Washington Black (Edugyan) - Author Bio

Author Bio
Birth—1977 or 1978
Where—Calgary, Alberta, Canada
Education—University of Victoria; Johns Hopkins University
Awards—Giller Prize; Anisfield-Wolf Book Award
Currently—lives in Victoria, British Columbia


Esi Edugyan is a Canadian novelist, born and raised in Calgary, Alberta, to Ghanaian immigrant parents. She studied creative writing at the University of Victoria and Johns Hopkins University before publishing her debut novel, The Second Life of Samuel Tyne, in 2004.

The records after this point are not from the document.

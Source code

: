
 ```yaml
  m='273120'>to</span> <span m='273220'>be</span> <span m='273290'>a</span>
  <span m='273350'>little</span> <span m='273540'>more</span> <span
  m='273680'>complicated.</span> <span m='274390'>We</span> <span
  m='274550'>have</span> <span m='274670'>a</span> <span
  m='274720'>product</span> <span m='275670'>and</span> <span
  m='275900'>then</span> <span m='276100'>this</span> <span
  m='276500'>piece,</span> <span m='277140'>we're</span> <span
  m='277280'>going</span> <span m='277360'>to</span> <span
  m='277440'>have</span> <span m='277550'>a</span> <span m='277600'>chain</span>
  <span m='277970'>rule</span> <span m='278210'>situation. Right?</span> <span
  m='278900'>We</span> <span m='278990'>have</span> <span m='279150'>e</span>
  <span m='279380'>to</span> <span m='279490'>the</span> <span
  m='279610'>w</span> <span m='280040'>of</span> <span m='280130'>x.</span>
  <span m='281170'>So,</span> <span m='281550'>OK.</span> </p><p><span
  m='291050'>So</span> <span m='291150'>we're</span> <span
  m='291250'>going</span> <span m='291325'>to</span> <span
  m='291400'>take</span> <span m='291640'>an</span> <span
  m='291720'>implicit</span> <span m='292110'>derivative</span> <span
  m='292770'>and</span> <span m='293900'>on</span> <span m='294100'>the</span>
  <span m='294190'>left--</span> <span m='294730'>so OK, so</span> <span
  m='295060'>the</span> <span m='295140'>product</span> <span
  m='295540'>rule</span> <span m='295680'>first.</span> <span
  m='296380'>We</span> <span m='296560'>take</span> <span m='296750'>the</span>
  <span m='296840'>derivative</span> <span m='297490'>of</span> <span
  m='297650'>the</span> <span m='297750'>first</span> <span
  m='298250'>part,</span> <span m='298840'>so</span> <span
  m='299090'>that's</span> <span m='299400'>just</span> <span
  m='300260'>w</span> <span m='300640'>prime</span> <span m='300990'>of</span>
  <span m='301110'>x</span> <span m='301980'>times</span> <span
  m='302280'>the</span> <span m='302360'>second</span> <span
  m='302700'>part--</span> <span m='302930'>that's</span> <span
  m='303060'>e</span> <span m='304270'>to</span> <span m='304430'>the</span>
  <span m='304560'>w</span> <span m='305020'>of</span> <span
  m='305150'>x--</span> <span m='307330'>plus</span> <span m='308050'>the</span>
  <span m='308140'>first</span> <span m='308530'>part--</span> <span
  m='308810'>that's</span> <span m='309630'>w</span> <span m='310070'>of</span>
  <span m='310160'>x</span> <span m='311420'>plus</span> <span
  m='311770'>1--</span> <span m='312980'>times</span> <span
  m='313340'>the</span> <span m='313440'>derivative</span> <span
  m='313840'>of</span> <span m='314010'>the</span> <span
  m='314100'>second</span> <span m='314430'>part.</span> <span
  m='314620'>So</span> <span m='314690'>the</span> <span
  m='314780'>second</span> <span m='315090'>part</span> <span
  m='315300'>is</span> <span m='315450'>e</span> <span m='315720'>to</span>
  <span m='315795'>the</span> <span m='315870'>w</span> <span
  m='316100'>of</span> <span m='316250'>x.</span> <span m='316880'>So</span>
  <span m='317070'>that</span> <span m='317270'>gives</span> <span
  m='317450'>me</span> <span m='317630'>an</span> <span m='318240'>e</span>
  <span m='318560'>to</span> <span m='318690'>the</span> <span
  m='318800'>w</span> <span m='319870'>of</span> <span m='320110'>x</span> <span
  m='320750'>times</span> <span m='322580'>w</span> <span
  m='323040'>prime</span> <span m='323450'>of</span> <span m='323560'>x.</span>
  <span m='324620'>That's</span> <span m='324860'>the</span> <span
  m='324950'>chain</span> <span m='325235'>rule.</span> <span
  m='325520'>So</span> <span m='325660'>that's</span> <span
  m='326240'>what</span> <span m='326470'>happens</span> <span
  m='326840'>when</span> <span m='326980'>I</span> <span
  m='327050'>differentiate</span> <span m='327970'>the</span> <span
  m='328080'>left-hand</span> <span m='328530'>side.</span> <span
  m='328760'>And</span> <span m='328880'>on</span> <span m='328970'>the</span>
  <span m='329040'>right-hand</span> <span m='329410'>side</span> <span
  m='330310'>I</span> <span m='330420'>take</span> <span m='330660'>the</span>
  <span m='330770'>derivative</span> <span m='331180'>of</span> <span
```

Despite favourable reviews for her first novel, Edugyan had difficulty securing a publisher for her second fiction manuscript. She spent some time as a writer-in-residence in Stuttgart, Germany, which inspired her to write another novel, Half-Blood Blues, about a mixed-race jazz musician in World War II-era Europe who is abducted by the Nazis as a "Rhineland Bastard."

Published in 2011, Half-Blood Blues was shortlisted for that year's Man Booker Prize, Scotiabank Giller Prize, Rogers Writers' Trust Fiction Prize, and Governor General's Award for English language fiction. She was one of two Canadian writers, alongside Patrick deWitt, to make all four award lists in 2011. On November 8, 2011 she won the Giller Prize. Again, alongside deWitt, Half-Blood Blues was also shortlisted for the 2012 Walter Scott Prize for historical fiction. In April 2012, Half-Blood Blues also won an Anisfield-Wolf Book Award.

In 2018, Edugyan released Washington Black, which was long-listed for that year's Man Booker Prize.

Edugyan lives in Victoria, British Columbia, and is married to novelist and poet Steven Price. (From Wikipedia.)